The deadline for submissions to the ESAC 2012 Conference has been extended. Papers, panels and posters are now due February 20, 2012. The conference will be held May 30 – June 2 in Waterloo, ON. For further information on submissions please see the Call for papers.
Proposed paper
Walking Back Into Creation: Environmental Apartheid and the Eternal
Joe Sheridan
York University
Roronhiakewen “He Clears the Sky” Dan Longboat
Trent University
Environmental Studies has grown consistently over 50 years in Canada Yet despite its relevance and popularity, the estrangement with Indigenous cultures has created lopsided and biased understanding of Indigenous Knowledges. Haudenosaunee tradition extends from the first treaty in North America, the Two Row Wampum, through renewals of the foundational principle of sharing land and knowledge. Honouring the spirit and intent of the Two Row Wampum is to recognize being dutybound to honour whatever treaty pertains to the traditional territory environmental studies now occupies. Unwillingness to extend this respect and to include Indigenous Knowledge practitioners in teaching and curriculum development constitutes environmental apartheid. The origins of environmental study in North America consisted of teaching settlers how to survive on Turtle Island, lack of due acknowledgement to this fact establishes and preserves colonial environmental studies.

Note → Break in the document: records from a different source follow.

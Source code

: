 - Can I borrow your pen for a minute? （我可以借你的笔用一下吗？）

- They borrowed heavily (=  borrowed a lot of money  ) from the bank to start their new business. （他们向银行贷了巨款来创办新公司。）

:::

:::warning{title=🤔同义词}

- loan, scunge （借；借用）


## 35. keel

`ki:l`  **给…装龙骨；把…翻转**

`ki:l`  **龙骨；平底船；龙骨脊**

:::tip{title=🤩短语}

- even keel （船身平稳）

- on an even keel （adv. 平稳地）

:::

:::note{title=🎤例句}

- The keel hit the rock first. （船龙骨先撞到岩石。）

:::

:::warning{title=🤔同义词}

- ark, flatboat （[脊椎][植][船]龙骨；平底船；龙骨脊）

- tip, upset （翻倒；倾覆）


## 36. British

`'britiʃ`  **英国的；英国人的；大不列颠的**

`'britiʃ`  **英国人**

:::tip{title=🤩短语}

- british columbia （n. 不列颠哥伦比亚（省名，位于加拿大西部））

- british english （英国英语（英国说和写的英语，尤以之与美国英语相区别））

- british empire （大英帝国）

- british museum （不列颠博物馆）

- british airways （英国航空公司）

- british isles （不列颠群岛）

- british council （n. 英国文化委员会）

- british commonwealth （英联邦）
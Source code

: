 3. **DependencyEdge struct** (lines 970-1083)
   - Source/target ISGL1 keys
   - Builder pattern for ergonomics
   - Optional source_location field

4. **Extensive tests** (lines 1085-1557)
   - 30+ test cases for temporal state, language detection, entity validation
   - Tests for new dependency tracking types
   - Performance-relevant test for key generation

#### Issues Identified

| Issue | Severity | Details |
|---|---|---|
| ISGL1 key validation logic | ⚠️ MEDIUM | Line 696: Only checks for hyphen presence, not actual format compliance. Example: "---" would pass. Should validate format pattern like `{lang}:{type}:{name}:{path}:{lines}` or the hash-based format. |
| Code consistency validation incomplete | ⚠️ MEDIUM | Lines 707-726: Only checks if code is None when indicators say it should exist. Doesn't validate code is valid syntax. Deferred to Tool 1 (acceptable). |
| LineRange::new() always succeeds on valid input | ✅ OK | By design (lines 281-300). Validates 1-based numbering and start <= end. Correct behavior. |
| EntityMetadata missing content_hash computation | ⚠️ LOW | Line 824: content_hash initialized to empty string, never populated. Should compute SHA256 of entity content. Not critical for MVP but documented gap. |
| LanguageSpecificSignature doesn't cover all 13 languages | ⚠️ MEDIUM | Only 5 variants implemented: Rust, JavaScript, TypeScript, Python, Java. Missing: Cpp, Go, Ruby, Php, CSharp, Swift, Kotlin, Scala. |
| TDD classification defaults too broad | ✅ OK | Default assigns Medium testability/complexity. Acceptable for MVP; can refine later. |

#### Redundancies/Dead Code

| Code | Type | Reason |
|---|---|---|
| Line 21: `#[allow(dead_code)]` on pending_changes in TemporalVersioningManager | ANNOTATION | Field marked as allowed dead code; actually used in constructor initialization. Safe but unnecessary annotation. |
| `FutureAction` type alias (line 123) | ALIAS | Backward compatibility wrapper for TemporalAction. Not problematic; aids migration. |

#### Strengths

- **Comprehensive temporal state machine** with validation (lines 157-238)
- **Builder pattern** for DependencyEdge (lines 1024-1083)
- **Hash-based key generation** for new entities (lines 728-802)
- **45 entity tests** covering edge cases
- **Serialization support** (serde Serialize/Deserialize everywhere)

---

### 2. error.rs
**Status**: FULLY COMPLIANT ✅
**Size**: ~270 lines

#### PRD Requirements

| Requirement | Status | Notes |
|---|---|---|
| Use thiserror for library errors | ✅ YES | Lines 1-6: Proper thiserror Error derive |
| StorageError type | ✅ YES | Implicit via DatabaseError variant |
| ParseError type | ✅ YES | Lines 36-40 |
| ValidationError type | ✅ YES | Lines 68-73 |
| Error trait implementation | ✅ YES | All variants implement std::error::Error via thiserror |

I am glad to see this topic finally being explored. As a graduate from York (2000) BES, this was the exact issue that I was noticing. This led to my undergraduate thesis “The Kahswentah: Envisioning Indigenous Approaches to Environmental Policy and Action”. It was about the two-row wampum and my struggles to relate to the mainstream curriculum being taught at the time. I only ever heard one other prof giving some recognition of this wampum belt at York at the time, Deborah Barndt? I am glad to see that 12 years after I have graduated that this topic is now relevant. Maybe I just polish up my thesis that was homegrown at York Great topic and post.